计算和数据的位置,有不同的"level",这个称为本地化级别;

  • 如果是同在一个进程当中, 称为进程本地化, 效率是最高的; (PROCESS_LOCAL)
  • 节点本地化, 较上次之; (NODE_LOCAL)
  • rack本地化, 较上次之; (RACK_LOCAL)
  • else, 最次. ANY 性能最差
  • NO_PREF

启动任务

杂粮调度器后端 :

 // Launch tasks returned by a set of resource offers
    private def launchTasks(tasks: Seq[Seq[TaskDescription]]): Unit = {
      for (task <- tasks.flatten) {
        val serializedTask = TaskDescription.encode(task)
        if (serializedTask.limit() >= maxRpcMessageSize) {
          Option(scheduler.taskIdToTaskSetManager.get(task.taskId)).foreach { taskSetMgr =>
            try {
              var msg = "Serialized task %s:%d was %d bytes, which exceeds max allowed: " +
                s"${RPC_MESSAGE_MAX_SIZE.key} (%d bytes). Consider increasing " +
                s"${RPC_MESSAGE_MAX_SIZE.key} or using broadcast variables for large values."
              msg = msg.format(task.taskId, task.index, serializedTask.limit(), maxRpcMessageSize)
              taskSetMgr.abort(msg)
            } catch {
              case e: Exception => logError("Exception in error callback", e)
            }
          }
        }
        else {
          val executorData = executorDataMap(task.executorId)
          // Do resources allocation here. The allocated resources will get released after the task
          // finishes.
          val rpId = executorData.resourceProfileId
          val prof = scheduler.sc.resourceProfileManager.resourceProfileFromId(rpId)
          val taskCpus = ResourceProfile.getTaskCpusOrDefaultForProfile(prof, conf)
          executorData.freeCores -= taskCpus
          task.resources.foreach { case (rName, rInfo) =>
            assert(executorData.resourcesInfo.contains(rName))
            executorData.resourcesInfo(rName).acquire(rInfo.addresses)
          }

          logDebug(s"Launching task ${task.taskId} on executor id: ${task.executorId} hostname: " +
            s"${executorData.executorHost}.")
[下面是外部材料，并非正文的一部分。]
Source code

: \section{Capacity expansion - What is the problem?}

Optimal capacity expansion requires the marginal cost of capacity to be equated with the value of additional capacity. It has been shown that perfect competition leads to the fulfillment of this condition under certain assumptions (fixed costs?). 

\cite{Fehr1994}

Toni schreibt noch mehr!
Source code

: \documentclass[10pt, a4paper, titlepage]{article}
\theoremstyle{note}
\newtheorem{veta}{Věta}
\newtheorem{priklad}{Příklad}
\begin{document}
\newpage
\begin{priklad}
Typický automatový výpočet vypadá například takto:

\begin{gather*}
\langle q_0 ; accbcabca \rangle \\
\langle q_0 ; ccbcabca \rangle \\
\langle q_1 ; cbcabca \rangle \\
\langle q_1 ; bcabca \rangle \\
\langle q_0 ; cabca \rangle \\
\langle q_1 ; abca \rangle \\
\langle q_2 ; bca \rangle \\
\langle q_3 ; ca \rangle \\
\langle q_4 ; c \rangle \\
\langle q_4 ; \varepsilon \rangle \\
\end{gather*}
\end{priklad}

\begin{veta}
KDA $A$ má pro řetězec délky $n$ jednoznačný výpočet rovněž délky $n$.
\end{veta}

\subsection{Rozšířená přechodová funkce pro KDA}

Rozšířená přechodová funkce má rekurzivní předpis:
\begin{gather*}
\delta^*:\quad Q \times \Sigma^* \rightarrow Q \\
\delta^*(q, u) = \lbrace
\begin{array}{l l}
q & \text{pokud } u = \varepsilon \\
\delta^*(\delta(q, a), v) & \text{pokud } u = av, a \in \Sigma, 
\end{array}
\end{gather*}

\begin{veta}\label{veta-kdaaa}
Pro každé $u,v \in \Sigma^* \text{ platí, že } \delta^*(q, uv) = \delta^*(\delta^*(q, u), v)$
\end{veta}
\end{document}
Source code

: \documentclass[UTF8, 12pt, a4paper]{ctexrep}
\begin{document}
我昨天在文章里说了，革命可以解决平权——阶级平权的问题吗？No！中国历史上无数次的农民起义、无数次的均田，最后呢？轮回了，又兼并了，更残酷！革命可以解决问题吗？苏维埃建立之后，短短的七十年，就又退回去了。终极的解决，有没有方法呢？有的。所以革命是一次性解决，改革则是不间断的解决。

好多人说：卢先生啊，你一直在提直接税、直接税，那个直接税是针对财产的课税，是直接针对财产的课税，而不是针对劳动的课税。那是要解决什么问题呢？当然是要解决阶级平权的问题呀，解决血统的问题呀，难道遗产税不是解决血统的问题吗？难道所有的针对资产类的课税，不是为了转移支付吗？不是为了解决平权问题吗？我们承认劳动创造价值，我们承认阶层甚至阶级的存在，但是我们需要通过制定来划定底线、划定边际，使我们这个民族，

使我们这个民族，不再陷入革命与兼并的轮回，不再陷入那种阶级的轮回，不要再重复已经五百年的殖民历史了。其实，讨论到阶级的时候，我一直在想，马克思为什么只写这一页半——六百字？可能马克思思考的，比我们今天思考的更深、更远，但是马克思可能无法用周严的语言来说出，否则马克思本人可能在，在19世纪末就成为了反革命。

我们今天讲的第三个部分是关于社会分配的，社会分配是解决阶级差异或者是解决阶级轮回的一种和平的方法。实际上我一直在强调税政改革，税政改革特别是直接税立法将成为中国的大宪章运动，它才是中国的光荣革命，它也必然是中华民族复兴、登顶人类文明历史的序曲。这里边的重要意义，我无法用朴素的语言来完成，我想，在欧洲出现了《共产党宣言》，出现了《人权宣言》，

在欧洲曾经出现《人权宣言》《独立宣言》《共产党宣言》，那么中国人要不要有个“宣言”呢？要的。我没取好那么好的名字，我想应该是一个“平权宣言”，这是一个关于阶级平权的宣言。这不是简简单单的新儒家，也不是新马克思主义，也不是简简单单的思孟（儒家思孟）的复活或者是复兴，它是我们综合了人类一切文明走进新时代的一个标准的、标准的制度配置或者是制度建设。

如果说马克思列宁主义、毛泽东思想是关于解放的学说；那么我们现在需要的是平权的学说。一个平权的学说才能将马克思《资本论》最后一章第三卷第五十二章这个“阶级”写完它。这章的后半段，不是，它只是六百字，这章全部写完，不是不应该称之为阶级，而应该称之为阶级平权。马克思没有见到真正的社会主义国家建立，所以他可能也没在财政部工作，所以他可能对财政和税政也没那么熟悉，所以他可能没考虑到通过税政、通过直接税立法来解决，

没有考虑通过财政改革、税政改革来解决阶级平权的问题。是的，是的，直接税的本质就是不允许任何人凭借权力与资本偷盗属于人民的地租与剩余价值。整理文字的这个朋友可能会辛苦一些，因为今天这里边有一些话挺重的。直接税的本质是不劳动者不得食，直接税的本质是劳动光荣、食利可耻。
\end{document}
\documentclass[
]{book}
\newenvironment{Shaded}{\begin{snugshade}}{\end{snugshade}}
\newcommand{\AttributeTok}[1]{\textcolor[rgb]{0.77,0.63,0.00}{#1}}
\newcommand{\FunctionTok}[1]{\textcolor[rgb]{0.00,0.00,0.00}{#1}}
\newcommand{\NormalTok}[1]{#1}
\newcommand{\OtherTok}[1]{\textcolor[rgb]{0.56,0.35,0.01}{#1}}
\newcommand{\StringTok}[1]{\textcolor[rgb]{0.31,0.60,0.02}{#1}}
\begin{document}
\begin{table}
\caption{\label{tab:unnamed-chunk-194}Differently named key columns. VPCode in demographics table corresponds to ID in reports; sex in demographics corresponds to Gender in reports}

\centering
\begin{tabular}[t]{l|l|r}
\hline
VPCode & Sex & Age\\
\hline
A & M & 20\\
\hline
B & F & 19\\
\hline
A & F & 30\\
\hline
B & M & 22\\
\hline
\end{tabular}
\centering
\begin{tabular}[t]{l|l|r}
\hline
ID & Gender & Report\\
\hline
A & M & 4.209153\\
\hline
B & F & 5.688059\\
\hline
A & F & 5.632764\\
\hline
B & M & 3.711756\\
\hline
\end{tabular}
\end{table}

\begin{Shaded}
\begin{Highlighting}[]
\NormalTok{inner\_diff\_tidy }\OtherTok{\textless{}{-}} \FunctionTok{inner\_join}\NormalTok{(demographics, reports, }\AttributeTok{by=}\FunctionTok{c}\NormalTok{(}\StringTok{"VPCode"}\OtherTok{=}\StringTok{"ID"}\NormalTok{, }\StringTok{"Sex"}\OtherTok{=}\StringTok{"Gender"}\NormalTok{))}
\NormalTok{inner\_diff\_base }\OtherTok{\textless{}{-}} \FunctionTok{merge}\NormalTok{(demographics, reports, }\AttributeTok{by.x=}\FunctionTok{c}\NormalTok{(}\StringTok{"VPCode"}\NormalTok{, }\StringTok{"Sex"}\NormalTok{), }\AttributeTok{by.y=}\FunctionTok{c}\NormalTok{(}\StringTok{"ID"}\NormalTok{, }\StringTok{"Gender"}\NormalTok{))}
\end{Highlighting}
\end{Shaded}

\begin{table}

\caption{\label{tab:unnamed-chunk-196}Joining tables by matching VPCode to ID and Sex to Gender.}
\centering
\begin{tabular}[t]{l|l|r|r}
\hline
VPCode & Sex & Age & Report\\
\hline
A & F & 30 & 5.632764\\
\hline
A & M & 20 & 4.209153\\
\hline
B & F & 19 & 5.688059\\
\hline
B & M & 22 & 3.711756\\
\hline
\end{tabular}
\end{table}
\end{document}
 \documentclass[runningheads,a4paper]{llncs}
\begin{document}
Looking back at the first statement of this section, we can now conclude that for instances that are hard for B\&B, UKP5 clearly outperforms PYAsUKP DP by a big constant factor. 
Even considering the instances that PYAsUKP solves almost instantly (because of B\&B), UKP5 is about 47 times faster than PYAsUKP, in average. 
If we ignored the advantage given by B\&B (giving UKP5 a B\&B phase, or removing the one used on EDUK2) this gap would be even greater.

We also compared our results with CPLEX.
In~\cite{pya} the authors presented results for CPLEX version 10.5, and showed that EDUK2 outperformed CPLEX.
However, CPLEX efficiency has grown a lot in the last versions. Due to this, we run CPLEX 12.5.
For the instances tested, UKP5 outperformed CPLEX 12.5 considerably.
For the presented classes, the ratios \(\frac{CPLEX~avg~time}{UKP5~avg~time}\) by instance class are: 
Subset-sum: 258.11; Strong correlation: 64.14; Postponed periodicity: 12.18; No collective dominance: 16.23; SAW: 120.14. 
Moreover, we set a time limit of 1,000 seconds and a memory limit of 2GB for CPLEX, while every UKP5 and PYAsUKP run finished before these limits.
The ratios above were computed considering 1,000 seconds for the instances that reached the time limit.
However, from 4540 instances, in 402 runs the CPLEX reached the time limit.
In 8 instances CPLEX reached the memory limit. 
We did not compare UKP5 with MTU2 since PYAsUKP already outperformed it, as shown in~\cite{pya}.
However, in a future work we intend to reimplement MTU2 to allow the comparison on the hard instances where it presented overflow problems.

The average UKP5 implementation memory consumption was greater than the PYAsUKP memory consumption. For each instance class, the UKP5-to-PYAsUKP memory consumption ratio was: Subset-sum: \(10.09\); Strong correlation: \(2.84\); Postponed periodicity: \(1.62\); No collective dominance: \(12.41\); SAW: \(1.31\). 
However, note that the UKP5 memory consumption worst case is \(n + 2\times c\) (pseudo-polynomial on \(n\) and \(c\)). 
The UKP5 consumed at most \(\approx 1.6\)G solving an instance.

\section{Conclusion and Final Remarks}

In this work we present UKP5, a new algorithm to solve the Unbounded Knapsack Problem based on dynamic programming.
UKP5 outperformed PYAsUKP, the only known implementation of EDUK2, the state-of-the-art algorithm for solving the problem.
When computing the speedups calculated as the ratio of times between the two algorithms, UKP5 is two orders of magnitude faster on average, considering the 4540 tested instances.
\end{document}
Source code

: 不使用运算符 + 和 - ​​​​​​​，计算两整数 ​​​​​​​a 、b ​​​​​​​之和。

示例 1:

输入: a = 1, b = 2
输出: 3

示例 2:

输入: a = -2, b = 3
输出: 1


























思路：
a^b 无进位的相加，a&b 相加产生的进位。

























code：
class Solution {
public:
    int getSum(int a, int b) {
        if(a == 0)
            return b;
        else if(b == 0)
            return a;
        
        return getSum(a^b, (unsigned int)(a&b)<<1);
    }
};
          executorData.executorEndpoint.send(LaunchTask(new SerializableBuffer(serializedTask)))
        }
      }
    }


关键代码, executorData.executorEndpoint.send(LaunchTask(new SerializableBuffer(serializedTask)))

从任务池中获取任务 (序列化后) 发给 executor 执行.


DAGScheudler的注释

  • The high-level scheduling layer that implements stage-oriented scheduling. It computes a DAG of stages for each job, keeps track of which RDDs and stage outputs are materialized, and finds a minimal schedule to run the job.
  • It then submits stages as TaskSets to an underlying TaskScheduler implementation that runs them on the cluster. A TaskSet contains fully independent tasks that can run right away based on the data that's already on the cluster (e.g. map output
    files from previous stages), though it may fail if this data becomes unavailable.
  • It then submits stages as TaskSets to an underlying TaskScheduler implementation that runs them on the cluster. A TaskSet contains fully independent tasks that can run right away based on the data that's already on the cluster (e.g. map output files from previous stages), though it may fail if this data becomes unavailable.